"Retouching" defined and Print details

What do we mean when a photograph is ‘edited’ versus ‘retouched’??  Others may use the words interchangeably, but this is what we deliver.

“Edited” means we digitally corrected color, corrected exposure, and cropped images similar to a manual darkroom processing.

“Retouching” means taking that edited image, and processing it further to enhance to another level.

Retouching is skin smoothing, teeth whitening, lint removing, blemish/scar erasing type of work that is based on our best judgment.

It doesn’t mean that you aren’t beautiful just as you are, but we take an extra step to deliver beautifully finished images of you.

Babies and brides alike can benefit from retouching because our skin is translucent, and the camera can identify things our eyes are trained not to see.

Below are five examples:  The image on the left is edited, and image on the right is edited+retouched.

Notice how the image on the left is perfectly a good image.  But see how retouching adds even more.

On top of the retouching, we add an extra step to make your image ideal for the output media.  What we do for an album page is different from a print, versus a canvas wrap.

Once an image has been retouched and processed for the optimum output media, it received one of two things.  If it is a canvas print/wrap, it receives my personal signature.
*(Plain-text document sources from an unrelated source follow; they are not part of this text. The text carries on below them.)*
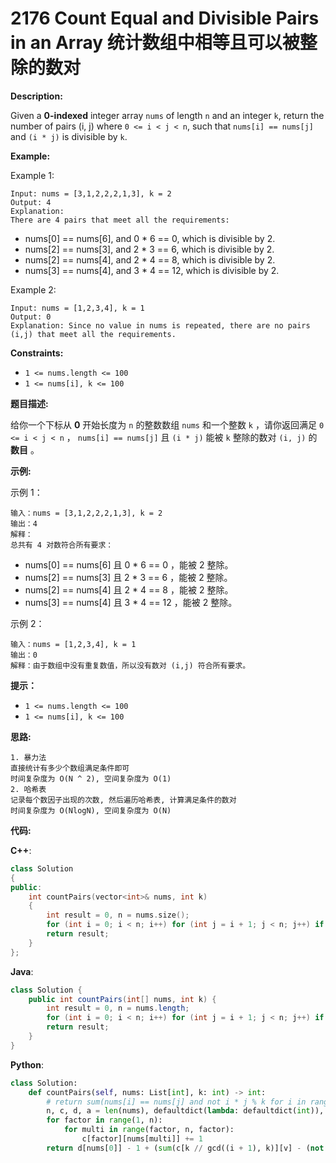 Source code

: # 2176 Count Equal and Divisible Pairs in an Array 统计数组中相等且可以被整除的数对

__Description:__

Given a __0-indexed__ integer array `nums` of length `n` and an integer `k`, return the number of pairs (i, j) where `0 <= i < j < n`, such that `nums[i] == nums[j]` and `(i * j)` is divisible by `k`.

__Example:__

Example 1:

```text
Input: nums = [3,1,2,2,2,1,3], k = 2
Output: 4
Explanation:
There are 4 pairs that meet all the requirements:
```

- nums[0] == nums[6], and 0 * 6 == 0, which is divisible by 2.
- nums[2] == nums[3], and 2 * 3 == 6, which is divisible by 2.
- nums[2] == nums[4], and 2 * 4 == 8, which is divisible by 2.
- nums[3] == nums[4], and 3 * 4 == 12, which is divisible by 2.

Example 2:

```text
Input: nums = [1,2,3,4], k = 1
Output: 0
Explanation: Since no value in nums is repeated, there are no pairs (i,j) that meet all the requirements.
```

__Constraints:__

- `1 <= nums.length <= 100`
- `1 <= nums[i], k <= 100`

__题目描述:__

给你一个下标从 __0__ 开始长度为 `n` 的整数数组 `nums` 和一个整数 `k` ，请你返回满足 `0 <= i < j < n` ， `nums[i] == nums[j]` 且 `(i * j)` 能被 `k` 整除的数对 `(i, j)` 的 __数目__ 。

__示例:__

示例 1：

```text
输入：nums = [3,1,2,2,2,1,3], k = 2
输出：4
解释：
总共有 4 对数符合所有要求：
```

- nums[0] == nums[6] 且 0 * 6 == 0 ，能被 2 整除。
- nums[2] == nums[3] 且 2 * 3 == 6 ，能被 2 整除。
- nums[2] == nums[4] 且 2 * 4 == 8 ，能被 2 整除。
- nums[3] == nums[4] 且 3 * 4 == 12 ，能被 2 整除。

示例 2：

```text
输入：nums = [1,2,3,4], k = 1
输出：0
解释：由于数组中没有重复数值，所以没有数对 (i,j) 符合所有要求。
```

__提示：__

- `1 <= nums.length <= 100`
- `1 <= nums[i], k <= 100`

__思路:__

```text
1. 暴力法
直接统计有多少个数组满足条件即可
时间复杂度为 O(N ^ 2), 空间复杂度为 O(1)
2. 哈希表
记录每个数因子出现的次数, 然后遍历哈希表, 计算满足条件的数对
时间复杂度为 O(NlogN), 空间复杂度为 O(N)
```

__代码:__

__C++__:

```C++
class Solution 
{
public:
    int countPairs(vector<int>& nums, int k) 
    {
        int result = 0, n = nums.size();
        for (int i = 0; i < n; i++) for (int j = i + 1; j < n; j++) if (nums[i] == nums[j] and !((i * j) % k)) ++result;
        return result;   
    }
};
```

__Java__:

```Java
class Solution {
    public int countPairs(int[] nums, int k) {
        int result = 0, n = nums.length;
        for (int i = 0; i < n; i++) for (int j = i + 1; j < n; j++) if (nums[i] == nums[j] && (i * j) % k == 0) ++result;
        return result;
    }
}
```

__Python__:

```Python
class Solution:
    def countPairs(self, nums: List[int], k: int) -> int:
        # return sum(nums[i] == nums[j] and not i * j % k for i in range(len(nums)) for j in range(i + 1, len(nums)))
        n, c, d, a = len(nums), defaultdict(lambda: defaultdict(int)), Counter(nums), 0
        for factor in range(1, n):
            for multi in range(factor, n, factor):
                c[factor][nums[multi]] += 1
        return d[nums[0]] - 1 + (sum(c[k // gcd((i + 1), k)][v] - (not ((i + 1) ** 2) % k) for i, v in enumerate(nums[1:])) >> 1)
```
If it is a print, it receives a small digital logo, between 1/2″ an inch to 3/4″ wide in one of the lower corners of the image.

This is not ‘adverstisement’ but a stamp of claim/approval that the artist inspected and approved the product.  For my clients who value the extra steps and order their prints through me, it also sets apart the prints that I made versus prints that an automated printer may have handled.

Albums receive a logo at the last page.

For those who wonder why the images I post on Facebook or blog usually has my faint logo mark and the faint floral pattern on it, this is what’s defined as  a ‘watermark’ in the visual industry.  One purpose is to discourage grabbing a professional work without giving credit to the creator, and two, a reminder that any image that has the ‘watermark’ on it is not fit to be printed, because the resolution is far too low to be printed with integrity.  Only my low resolution image get the pattern and watermark below.

Art collectors will tell you, that if you have an original art work without the signature of the artist, the art will not have the investment value, or possibly be quoted ‘worthless.’  For those of us photographers who do sign our work, or logo mark our work, we’d like to mention that if  a photographer isn’t proud enough to put their name on their photograph, what sets the professional apart from the hobbyist?   The traditional portrait studios did, and stil do mark their prints with a metallic logo embosser.  The studios that do not, are often retail chains where the cameras are operated by a student who is working off of a checklist rather than with photography training.

Hope this was helpful!  In conclusion, only the retouched, artist approved, ‘finished’ products receive a logo mark/signature.